■ Activity ■
Please filter the data below down to the lines holding the string "frac".

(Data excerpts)
•••••

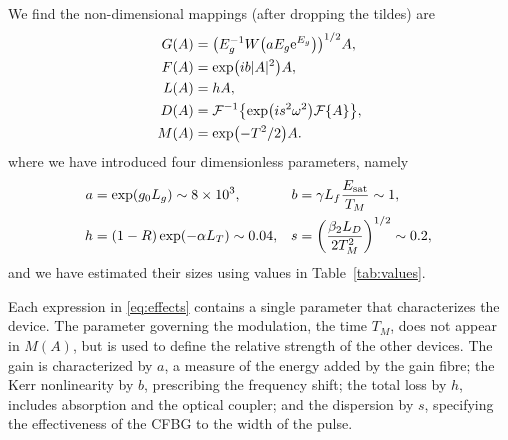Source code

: \documentclass[9pt,twocolumn,twoside]{osajnl}
\let\originalleft\left
\let\originalright\right
\renewcommand{\left}{\mathopen{}\mathclose\bgroup\originalleft}
\renewcommand{\right}{\aftergroup\egroup\originalright}
\newcommand{\Es}{E_{\textrm{sat}}} %
\newcommand{\FT}[1]{\mathcal{F}\left\{ #1 \right\}} %
\newcommand{\FTi}[1]{\mathcal{F}^{-1}\left\{ #1 \right\}} %
\begin{document}
We find the non-dimensional mappings (after dropping the tildes) are
\begin{equation}
	\begin{aligned}
		G(A) &= \left(E_g^{-1} W \left( a E_g \textrm{e}^{E_g}\right) \right)^{1/2} A,\\
		F(A) &= \exp \left( i b |A|^2 \right) A, \\
		L(A) &= h A, \\
		D(A) &= \FTi{\exp \left( i s^2 \omega^2 \right) \FT{A}}, \\
		M(A) &= \exp \left( -T^2 / 2 \right) A.
	\end{aligned}
	\label{eq:effects}
\end{equation}
where we have introduced four dimensionless parameters, namely
\begin{equation}
	\hspace*{-1mm}
	\begin{aligned}
		a &= \exp( g_0 L_g ) \sim 8 \times 10^3, & 
		b &= \gamma L_f \frac{\Es}{T_M} \sim 1, \\
		h &= (1 - R) \exp( - \alpha L_T) \sim 0.04, &
		s &= \left( \frac{\beta_2 L_D}{2 T_M^2} \right)^{1/2} \sim 0.2,	
	\end{aligned}
	\label{eq:ndparam}
\end{equation}
and we have estimated their sizes using values in Table~\ref{tab:values}.

Each expression in \eqref{eq:effects} contains a single parameter that characterizes the device. The parameter governing the modulation, the time $T_M$, does not appear in $M(A)$, but is used to define the relative strength of the other devices. The gain is characterized by $a$, a measure of the energy added by the gain fibre; the Kerr nonlinearity by $b$, prescribing the frequency shift; the total loss by $h$, includes absorption and the optical coupler; and the dispersion by $s$, specifying the effectiveness of the CFBG to the width of the pulse.
\end{document}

•••••

■ Response box ■
		b &= \gamma L_f \frac{\Es}{T_M} \sim 1, \\
		s &= \left( \frac{\beta_2 L_D}{2 T_M^2} \right)^{1/2} \sim 0.2,	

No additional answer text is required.